ECLI:NL:RBAMS:2017:3005

Rechtbank Amsterdam

Datum uitspraak
3 mei 2017
Publicatiedatum
4 mei 2017
Zaaknummer
C/13/621779 / FA RK 17-78
Instantie
Rechtbank Amsterdam
Type
Uitspraak
Procedures
  • Eerste aanleg - enkelvoudig
Vindplaatsen
  • Rechtspraak.nl
AI samenvatting door LexboostAutomatisch gegenereerd

Wijziging geslachtsnaam van minderjarige in het kader van het recht op identiteit en gezinsleven

In deze zaak heeft de Rechtbank Amsterdam op 3 mei 2017 uitspraak gedaan over het verzoek van een vrouw en een man om de geslachtsnaam van hun minderjarige kind te wijzigen. De rechtbank heeft vastgesteld dat het kind, geboren op [geboortedatum] 2013, niet heeft kunnen delen in de geslachtsnaamwijziging van de man, die bij Koninklijk Besluit op 31 mei 2013 heeft plaatsgevonden. De man had zijn geslachtsnaam gewijzigd om zijn kind niet te belasten met de negatieve geschiedenis van zijn familie. De rechtbank heeft de procedure en de relevante feiten besproken, waaronder de erkenning van het kind door de man en de gezamenlijke uitoefening van het gezag door de ouders sinds 11 februari 2014.
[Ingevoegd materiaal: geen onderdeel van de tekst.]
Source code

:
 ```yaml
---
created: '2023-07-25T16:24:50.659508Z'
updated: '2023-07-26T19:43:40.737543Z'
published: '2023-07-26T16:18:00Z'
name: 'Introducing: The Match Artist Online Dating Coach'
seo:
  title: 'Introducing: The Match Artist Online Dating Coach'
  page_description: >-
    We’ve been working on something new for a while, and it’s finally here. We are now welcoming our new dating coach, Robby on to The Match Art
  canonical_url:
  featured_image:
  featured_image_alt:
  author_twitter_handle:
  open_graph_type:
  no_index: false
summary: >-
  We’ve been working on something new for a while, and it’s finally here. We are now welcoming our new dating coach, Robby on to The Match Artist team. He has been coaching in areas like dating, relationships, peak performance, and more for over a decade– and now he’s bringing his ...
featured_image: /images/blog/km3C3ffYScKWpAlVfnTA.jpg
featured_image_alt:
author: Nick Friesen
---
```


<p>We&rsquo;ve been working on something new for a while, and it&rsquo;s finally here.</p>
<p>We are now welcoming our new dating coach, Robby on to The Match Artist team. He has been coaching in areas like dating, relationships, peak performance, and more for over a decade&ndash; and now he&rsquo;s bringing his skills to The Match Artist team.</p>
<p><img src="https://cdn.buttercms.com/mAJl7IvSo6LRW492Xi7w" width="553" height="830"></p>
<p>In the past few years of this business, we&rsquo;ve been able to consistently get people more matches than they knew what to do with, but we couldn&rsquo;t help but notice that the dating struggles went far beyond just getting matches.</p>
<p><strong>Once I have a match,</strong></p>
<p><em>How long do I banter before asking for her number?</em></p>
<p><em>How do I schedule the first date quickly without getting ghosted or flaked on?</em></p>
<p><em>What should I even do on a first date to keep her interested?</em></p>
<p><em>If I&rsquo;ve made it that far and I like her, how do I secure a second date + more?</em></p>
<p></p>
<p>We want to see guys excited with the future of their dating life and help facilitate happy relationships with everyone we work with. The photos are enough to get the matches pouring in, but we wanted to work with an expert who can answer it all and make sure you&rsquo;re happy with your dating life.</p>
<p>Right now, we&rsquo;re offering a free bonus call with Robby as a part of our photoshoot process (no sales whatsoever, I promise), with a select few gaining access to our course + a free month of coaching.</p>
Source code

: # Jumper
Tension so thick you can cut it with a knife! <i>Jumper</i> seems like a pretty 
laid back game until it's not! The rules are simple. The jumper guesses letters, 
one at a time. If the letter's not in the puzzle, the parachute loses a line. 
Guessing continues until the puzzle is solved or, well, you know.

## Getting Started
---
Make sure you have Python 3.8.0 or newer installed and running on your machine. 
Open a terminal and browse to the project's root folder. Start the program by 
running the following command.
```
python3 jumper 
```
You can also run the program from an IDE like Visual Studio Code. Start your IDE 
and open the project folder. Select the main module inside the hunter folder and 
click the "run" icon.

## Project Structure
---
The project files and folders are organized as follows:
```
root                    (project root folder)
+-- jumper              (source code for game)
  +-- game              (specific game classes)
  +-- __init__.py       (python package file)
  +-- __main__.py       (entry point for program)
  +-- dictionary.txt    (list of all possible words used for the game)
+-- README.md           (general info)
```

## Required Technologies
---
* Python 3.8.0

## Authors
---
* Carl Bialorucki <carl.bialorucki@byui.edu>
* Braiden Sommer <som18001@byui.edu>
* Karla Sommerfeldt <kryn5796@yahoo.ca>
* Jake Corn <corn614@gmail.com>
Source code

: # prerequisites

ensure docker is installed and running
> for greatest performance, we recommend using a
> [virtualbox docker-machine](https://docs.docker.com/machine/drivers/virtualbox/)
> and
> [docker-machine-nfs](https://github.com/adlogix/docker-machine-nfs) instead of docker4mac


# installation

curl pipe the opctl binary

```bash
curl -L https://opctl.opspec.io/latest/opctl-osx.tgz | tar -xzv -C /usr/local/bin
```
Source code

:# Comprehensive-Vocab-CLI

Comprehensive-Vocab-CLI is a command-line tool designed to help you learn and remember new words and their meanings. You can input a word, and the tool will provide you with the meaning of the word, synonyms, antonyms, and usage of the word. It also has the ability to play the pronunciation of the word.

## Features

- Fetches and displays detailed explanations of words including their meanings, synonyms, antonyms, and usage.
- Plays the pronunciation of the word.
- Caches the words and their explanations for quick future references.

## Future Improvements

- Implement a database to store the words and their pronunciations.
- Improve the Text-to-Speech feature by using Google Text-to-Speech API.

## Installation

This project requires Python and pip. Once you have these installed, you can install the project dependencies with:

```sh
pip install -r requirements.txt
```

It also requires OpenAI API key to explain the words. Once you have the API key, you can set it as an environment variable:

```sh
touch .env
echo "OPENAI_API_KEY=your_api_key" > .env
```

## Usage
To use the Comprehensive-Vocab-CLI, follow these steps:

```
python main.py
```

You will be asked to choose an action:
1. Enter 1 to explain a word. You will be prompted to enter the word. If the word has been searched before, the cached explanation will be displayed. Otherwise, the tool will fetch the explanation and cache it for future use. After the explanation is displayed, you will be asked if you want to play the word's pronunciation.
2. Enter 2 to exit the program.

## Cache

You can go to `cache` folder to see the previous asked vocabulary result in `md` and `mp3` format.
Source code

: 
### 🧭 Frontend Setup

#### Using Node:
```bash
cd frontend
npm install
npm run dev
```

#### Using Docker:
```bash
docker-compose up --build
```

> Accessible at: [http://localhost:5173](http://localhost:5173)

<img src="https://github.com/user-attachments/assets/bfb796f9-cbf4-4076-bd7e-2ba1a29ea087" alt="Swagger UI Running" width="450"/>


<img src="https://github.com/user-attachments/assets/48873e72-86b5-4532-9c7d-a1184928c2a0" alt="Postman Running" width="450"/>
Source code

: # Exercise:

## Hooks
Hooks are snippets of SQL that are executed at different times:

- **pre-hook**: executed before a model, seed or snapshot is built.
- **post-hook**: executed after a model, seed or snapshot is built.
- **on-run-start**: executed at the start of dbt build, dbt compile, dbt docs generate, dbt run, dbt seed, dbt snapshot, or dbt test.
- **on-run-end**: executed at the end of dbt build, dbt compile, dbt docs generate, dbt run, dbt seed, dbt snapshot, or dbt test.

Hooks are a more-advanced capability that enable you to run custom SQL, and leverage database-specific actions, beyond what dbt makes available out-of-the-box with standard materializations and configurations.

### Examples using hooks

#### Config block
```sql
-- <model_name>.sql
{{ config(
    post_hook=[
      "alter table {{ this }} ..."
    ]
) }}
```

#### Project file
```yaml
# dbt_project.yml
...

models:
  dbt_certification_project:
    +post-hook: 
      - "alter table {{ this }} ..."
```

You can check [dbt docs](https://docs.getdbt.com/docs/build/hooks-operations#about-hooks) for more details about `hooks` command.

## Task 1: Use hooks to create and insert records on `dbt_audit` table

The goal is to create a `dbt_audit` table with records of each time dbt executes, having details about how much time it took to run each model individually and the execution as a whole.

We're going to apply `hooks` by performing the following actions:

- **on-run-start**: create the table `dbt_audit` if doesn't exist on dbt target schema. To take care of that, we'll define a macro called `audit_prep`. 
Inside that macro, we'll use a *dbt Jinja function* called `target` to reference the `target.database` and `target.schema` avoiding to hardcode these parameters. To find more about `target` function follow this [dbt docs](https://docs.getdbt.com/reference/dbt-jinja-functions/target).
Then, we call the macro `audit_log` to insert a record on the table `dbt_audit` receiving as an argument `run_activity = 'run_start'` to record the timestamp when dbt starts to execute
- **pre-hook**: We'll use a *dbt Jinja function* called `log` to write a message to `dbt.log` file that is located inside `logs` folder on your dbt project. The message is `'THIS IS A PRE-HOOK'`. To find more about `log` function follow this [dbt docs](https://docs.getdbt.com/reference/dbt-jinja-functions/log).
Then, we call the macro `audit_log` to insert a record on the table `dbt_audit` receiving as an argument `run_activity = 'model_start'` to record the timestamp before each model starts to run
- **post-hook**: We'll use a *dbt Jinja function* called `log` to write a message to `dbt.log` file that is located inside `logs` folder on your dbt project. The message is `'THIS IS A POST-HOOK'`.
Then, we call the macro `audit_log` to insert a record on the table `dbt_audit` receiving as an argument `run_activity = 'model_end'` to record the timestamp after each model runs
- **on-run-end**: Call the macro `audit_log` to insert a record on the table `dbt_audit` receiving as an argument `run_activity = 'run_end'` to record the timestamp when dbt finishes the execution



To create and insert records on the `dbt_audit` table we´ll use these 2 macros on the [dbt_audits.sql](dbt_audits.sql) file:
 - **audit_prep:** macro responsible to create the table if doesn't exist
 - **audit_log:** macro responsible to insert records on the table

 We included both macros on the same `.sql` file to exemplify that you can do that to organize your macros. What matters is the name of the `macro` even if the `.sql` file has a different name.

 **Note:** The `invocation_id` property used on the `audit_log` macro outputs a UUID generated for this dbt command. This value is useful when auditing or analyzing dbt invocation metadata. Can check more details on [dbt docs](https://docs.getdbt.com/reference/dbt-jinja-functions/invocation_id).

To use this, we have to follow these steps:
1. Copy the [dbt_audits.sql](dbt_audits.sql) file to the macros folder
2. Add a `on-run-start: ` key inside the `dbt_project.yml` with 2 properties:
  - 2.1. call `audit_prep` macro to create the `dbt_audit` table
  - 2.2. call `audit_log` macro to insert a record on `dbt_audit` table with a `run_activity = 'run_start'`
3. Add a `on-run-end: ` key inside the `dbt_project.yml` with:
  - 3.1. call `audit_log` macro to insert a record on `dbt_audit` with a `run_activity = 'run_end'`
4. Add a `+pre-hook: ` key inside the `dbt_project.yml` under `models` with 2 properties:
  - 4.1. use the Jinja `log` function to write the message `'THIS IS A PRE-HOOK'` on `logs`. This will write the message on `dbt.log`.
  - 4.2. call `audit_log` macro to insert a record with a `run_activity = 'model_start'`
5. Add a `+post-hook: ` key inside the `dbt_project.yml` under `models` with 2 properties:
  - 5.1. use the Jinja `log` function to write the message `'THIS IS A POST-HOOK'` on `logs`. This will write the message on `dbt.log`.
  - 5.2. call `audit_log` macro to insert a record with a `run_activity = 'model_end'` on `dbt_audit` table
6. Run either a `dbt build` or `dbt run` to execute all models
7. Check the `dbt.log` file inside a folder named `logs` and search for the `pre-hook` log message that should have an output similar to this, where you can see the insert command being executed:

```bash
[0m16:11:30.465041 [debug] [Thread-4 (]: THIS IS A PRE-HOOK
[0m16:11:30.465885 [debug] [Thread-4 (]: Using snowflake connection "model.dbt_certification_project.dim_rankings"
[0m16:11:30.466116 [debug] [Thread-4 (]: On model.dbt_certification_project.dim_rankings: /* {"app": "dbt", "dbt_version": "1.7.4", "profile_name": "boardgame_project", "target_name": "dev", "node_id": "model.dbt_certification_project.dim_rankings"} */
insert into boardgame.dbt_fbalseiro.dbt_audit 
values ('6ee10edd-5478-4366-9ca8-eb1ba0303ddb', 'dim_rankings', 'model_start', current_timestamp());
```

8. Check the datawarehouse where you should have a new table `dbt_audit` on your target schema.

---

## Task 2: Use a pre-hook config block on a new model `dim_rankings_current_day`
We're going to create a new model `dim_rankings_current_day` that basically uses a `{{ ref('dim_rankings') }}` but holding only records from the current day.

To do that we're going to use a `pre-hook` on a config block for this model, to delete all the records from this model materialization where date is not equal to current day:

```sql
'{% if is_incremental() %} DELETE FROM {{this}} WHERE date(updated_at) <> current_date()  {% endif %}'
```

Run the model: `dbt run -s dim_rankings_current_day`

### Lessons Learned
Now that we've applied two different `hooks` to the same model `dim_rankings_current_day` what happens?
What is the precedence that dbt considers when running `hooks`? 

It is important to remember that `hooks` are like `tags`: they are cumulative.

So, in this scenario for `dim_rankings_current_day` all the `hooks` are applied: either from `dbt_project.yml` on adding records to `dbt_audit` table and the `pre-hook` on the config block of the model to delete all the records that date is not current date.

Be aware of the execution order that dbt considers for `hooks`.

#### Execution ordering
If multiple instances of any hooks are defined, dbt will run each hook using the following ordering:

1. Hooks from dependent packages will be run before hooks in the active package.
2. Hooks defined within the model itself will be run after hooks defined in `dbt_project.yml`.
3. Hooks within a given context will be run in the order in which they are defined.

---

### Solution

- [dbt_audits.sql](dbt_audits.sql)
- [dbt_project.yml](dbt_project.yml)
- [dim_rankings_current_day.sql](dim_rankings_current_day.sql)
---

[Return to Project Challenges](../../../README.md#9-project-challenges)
De rechtbank heeft de juridische basis voor het verzoek onderzocht, met name artikel 1:24 en artikel 1:7 van het Burgerlijk Wetboek, en de rechten van het kind zoals vastgelegd in het IVRK en het EVRM. De rechtbank concludeert dat de huidige wetgeving een onrechtmatige inbreuk maakt op het recht van het kind op identiteit en gezinsleven, omdat het kind een andere geslachtsnaam heeft dan beide ouders. Dit leidt tot emotionele en praktische problemen binnen het gezin. De rechtbank heeft daarom besloten het verzoek tot wijziging van de geboorteakte van het kind toe te wijzen, met de voorwaarde dat de wijziging ingaat op het moment dat de akte van geboorte in het register van de burgerlijke stand is aangepast.

De rechtbank heeft het verzoek tot wijziging van de geslachtsnaam van het kind ingewilligd, met de nadruk op het belang van de identiteit van het kind en de verbinding met beide ouders. De beslissing is openbaar uitgesproken door rechter C.M.E. de Koning, en de rechtbank heeft de overige verzoeken afgewezen.

Uitspraak

beschikking
RECHTBANK AMSTERDAM
Afdeling privaatrecht
zaaknummer / rekestnummer: C/13/621779 / FA RK 17-78
Beschikking van 3 mei 2017 betreffende wijziging van de akte van de burgerlijke stand als bedoeld in artikel 1:24 van het Burgerlijk Wetboek
in de zaak van:

1.[de vrouw] ,wonende te [woonplaats] ,hierna te noemen de vrouw,

en

2.[de man] ,wonende te [woonplaats] ,hierna te noemen de man,

samen ook te noemen verzoekers,
advocaat mr. L.G.R.M. van der Meulen te Amsterdam.
Als belanghebbende is aangemerkt:
de ambtenaar van de burgerlijke stand van de gemeente Amsterdam,
zetelende te Amsterdam,
hierna te noemen: de ambtenaar.

1.De procedure

1.1.
Bij beschikking van 6 januari 2017 heeft de rechtbank Den Haag zich onbevoegd verklaard kennis te nemen van het verzoekschrift en de zaak naar deze rechtbank verwezen.
1.2.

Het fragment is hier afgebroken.